4.10.3 Merge and Explicit Routing

Explicit Routing is slightly more complex with a multipoint to point LSP
(i.e., in the case that stream merge is used).

In this case, it is not possible to specify the route for the LSP as a
simple list of LSRs (since the LSP does not consist of a simple sequence
of LSRs). Rather the explicit route must specify a tree. There are
several ways that this may be accomplished. Details are FFS.





Callon et al.             Expires May 21, 1998                 [Page 58]


INTERNET DRAFT            A Framework for MPLS         November 21, 1997


4.10.4 Using Explicit Routing for Traffic Engineering

In the Internet today it is relatively common for ISPs to make use of a
Frame Relay or ATM core, which interconnects a number of IP routers. The
primary reason for use of a switching (L2) core is to make use of low
cost equipment which provides very high speed forwarding. However, there
is another very important reason for the use of a L2 core: In order to
allow for Traffic Engineering.

Traffic Engineering (also known as bandwidth management) refers to the
process of managing the routes followed by user data traffic in a
network in order to provide relatively equal and efficient loading of
the resources in the network (i.e., to ensure that the bandwidth on
links and nodes are within the capabilities of the links and nodes).

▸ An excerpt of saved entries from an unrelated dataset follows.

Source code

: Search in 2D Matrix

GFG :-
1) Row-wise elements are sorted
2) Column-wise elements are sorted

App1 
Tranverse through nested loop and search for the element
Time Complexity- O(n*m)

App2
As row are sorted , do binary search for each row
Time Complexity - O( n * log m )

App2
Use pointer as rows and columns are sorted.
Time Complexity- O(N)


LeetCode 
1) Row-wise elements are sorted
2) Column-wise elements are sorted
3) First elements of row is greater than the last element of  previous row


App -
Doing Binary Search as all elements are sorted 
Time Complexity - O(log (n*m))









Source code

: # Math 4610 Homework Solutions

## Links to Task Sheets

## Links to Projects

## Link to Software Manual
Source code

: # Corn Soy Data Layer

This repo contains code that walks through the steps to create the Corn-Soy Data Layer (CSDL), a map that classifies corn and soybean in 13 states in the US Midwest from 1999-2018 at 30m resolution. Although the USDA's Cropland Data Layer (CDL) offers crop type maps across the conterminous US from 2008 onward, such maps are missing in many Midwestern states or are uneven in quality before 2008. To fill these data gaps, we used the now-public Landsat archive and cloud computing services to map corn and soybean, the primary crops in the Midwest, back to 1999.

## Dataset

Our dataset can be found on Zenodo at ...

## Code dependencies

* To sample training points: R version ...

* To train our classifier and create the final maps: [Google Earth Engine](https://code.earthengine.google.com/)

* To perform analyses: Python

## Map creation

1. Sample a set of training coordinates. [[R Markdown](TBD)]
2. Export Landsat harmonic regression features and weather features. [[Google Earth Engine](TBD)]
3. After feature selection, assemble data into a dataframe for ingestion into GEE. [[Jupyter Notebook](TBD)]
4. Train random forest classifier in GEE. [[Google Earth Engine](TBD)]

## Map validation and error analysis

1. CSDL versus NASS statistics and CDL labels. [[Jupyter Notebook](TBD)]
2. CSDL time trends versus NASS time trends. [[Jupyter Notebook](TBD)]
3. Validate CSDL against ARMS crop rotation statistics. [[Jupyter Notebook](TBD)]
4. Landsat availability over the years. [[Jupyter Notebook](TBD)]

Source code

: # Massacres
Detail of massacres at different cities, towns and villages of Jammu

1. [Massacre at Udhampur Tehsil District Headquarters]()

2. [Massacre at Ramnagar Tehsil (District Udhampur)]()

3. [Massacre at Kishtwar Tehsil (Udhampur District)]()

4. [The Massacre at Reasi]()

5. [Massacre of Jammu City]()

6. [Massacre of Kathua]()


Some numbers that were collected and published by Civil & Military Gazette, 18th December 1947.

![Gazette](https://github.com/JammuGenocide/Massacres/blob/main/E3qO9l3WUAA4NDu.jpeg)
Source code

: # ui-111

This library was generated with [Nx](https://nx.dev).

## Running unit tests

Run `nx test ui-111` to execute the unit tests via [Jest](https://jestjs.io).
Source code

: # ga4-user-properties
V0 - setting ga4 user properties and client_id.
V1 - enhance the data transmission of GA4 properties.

Some rudimentary level of traffic engineering can be accomplished with
pure datagram routing and forwarding by adjusting the metrics assigned
to links. For example, suppose that there is a given link in a network
which tends to be overloaded on a long term basis. One option would be
to manually configure an increased metric value for this link, in the
hopes of moving some traffic onto alternate routes. This provides a
rather crude method of traffic engineering and provides only limited
results.

Another method of traffic engineering is to manually configure multiple
PVCs across a L2 core, and to adjust the route followed by each PVC in
an attempt to equalize the load on different parts of the network. Where
necessary, multiple PVCs may be configured between the same two nodes,
in order to allow traffic to be split between different paths. In some
topologies it is much easier to achieve efficient non-overlapping or
minimally-overlapping paths via this method (with manually configured
paths) than it would be with pure datagram forwarding. A similar ability
can be achieved with MPLS via the use of manual configuration of the
paths taken by LSPs.

A related issue is the decision on where merge is to occur. Note that
once two streams merge into one stream (forwarded by a single label)
then they cannot diverge again at that level of the MPLS hierarchy
(i.e., they cannot be bifurcated without looking at a higher level label
or the IP header). Thus there may be times when it is desirable to
explicitly NOT merge two streams even though they are to the same egress
node and FEC. Non-merge may be appropriate either because the streams
will want to diverge later in the path (for example, to avoid
overloading a particular downstream link), or because the streams may
want to use different physical links in the case where multiple slower
physical links are being aggregated into a single logical link for the
purpose of IP routing.




Callon et al.             Expires May 21, 1998                 [Page 59]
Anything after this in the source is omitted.